This control system includes an integrated controller 11 that performs integrated control of the operating point of the power train. The operating point of the power train includes the target engine torque tTe, the target motor / generator torque tTm, and the target engagement capacity of the first clutch 7. It is defined by tTc1 (first clutch engagement pressure command value tPc1) and target engagement capacity tTc2 (second clutch engagement pressure command value tPc2) of the second clutch 9.

In the integrated controller 11, in order to determine the operating point of the power train,
A signal from the engine speed sensor 12 for detecting the engine speed Ne;
A signal from the motor / generator rotation sensor 13 for detecting the motor / generator rotation speed Nm,
A signal from the input rotation sensor 14 for detecting the transmission input rotation speed Ni;
A signal from the output rotation sensor 15 that detects the transmission output rotation speed No,
A signal from the accelerator opening sensor 16 for detecting the accelerator pedal depression amount (accelerator opening APO);
A signal from a storage state sensor 17 that detects a storage state SOC (carryable power) of a battery 31 that stores power for the motor / generator 6;
A signal from the master cylinder hydraulic pressure sensor 18 that detects the master cylinder hydraulic pressure Pm according to the brake pedal depression force,
Signals from a wheel speed sensor group 21 that individually detect the wheel speeds Vw of the left and right front wheels (left and right driven wheels) 2FL and 2FR and the left and right rear wheels (right and left drive wheels) 3RL and 3RR are input.

  The integrated controller 11 is a driving mode in which the driving force of the vehicle desired by the driver can be realized from the accelerator opening APO, the battery storage state SOC, and the transmission output rotational speed No (vehicle speed VSP) among the above input information. (EV mode, HEV mode) is selected, and target engine torque tTe, target motor / generator torque tTm, first clutch target engagement capacity tTc1, and second clutch target engagement capacity tTc2 are calculated.

  The target engine torque tTe is supplied to the engine controller 32. The engine controller 32 realizes the target engine torque tTe based on the engine speed Ne from the engine speed Ne detected by the sensor 12 and the target engine torque tTe.

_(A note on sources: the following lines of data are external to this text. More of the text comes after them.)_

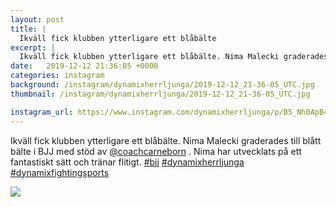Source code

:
 ```yaml
---
layout: post
title: |
  Ikväll fick klubben ytterligare ett blåbälte
excerpt: |
  Ikväll fick klubben ytterligare ett blåbälte. Nima Malecki graderades till blått bälte i BJJ med stöd av @coachcarneborn . Nima har utvecklats på ett fantastiskt sätt och tränar flitigt.   
date:   2019-12-12 21:36:05 +0000
categories: instagram
background: /instagram/dynamixherrljunga/2019-12-12_21-36-05_UTC.jpg
thumbnail: /instagram/dynamixherrljunga/2019-12-12_21-36-05_UTC.jpg

instagram_url: https://www.instagram.com/dynamixherrljunga/p/B5_Nh0ApB4I
---
```

Ikväll fick klubben ytterligare ett blåbälte. Nima Malecki graderades till blått bälte i BJJ med stöd av [@coachcarneborn](https://www.instagram.com/coachcarneborn/) . Nima har utvecklats på ett fantastiskt sätt och tränar flitigt. [#bjj](https://www.instagram.com/explore/tags/bjj/) [#dynamixherrljunga](https://www.instagram.com/explore/tags/dynamixherrljunga/) [#dynamixfightingsports](https://www.instagram.com/explore/tags/dynamixfightingsports/)



<img src='/www-dynamix-herrljunga/instagram/dynamixherrljunga/2019-12-12_21-36-05_UTC.jpg' class='img-fluid' />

Therefore, the engine 1 is controlled so that the engine torque becomes the target engine torque tTe by the throttle opening control and the fuel injection amount control.

  The target motor / generator torque tTm is supplied to the motor / generator controller 33. The motor / generator controller 33 converts the electric power of the battery 31 from DC to AC by the inverter 34, and the motor / generator 6 under the control of the inverter 34. And the motor / generator torque is controlled so that the motor / generator torque matches the target motor / generator torque tTm.

When the target motor / generator torque tTm is such that the motor / generator 6 requires regenerative braking action, the motor / generator controller 33 is connected to the battery storage state SOC detected by the sensor 17 via the inverter 34 (can be taken out) In relation to the electric power), a power generation load is applied to the motor / generator 6 so that the battery 31 is not overcharged.
The electric power generated by the regenerative braking by the motor / generator 6 is AC-DC converted and the battery 31 is charged.

When the braking force is insufficient with only the regenerative braking of the motor / generator 6, the integrated controller 11 uses the brake braking command value Tf as a regenerative cooperative brake control command to supplement the insufficient braking force with the hydraulic brake system. Supply to 35.
When there is no regenerative cooperative brake control command (when the friction braking force command value Tf = 0), the brake controller 35 receives a signal from the master cylinder hydraulic pressure sensor 18 that detects the master cylinder hydraulic pressure Pm according to the brake pedal depression force. Originally, the brake fluid pressure of each wheel brake unit is controlled to a fluid pressure corresponding to the master cylinder fluid pressure Pm with a fixed front and rear wheel friction braking force distribution ratio that cannot be changed,
When receiving the regenerative cooperative brake control command (friction braking force command value Tf> 0) from the integrated controller 11, the brake controller 35 is configured to apply the friction braking force command value Tf (> 0) to each wheel brake unit by the hydraulic brake system. The brake hydraulic pressure is controlled to a hydraulic pressure corresponding to the friction braking force command value Tf with a fixed front and rear wheel friction braking force distribution ratio that cannot be changed.

  The first clutch target engagement capacity tTc1 is supplied to the first clutch controller 36. The first clutch controller 36 detects the first clutch engagement pressure command value tPc1 corresponding to the first clutch target engagement capacity tTc1 and the sensor 19. The first clutch 7 is engaged via the first clutch engagement pressure control unit 37 so that the engagement pressure Pc1 of the first clutch 7 becomes the first clutch engagement pressure command value tPc1 by comparison with the engagement pressure Pc1 of the first clutch 7. The engagement capacity of the first clutch 7 is controlled by controlling the pressure.

The second clutch target engagement capacity tTc2 is supplied to the transmission controller 38,
The transmission controller 38 compares the second clutch engagement pressure command value tPc2 corresponding to the second clutch target engagement capacity tTc2 with the engagement pressure Pc2 of the second clutch 9 detected by the sensor 20, and The engagement capacity of the second clutch 9 is controlled by controlling the engagement pressure of the second clutch 9 via the second clutch engagement pressure control unit 39 so that the engagement pressure Pc2 becomes the second clutch engagement pressure command value tPc2.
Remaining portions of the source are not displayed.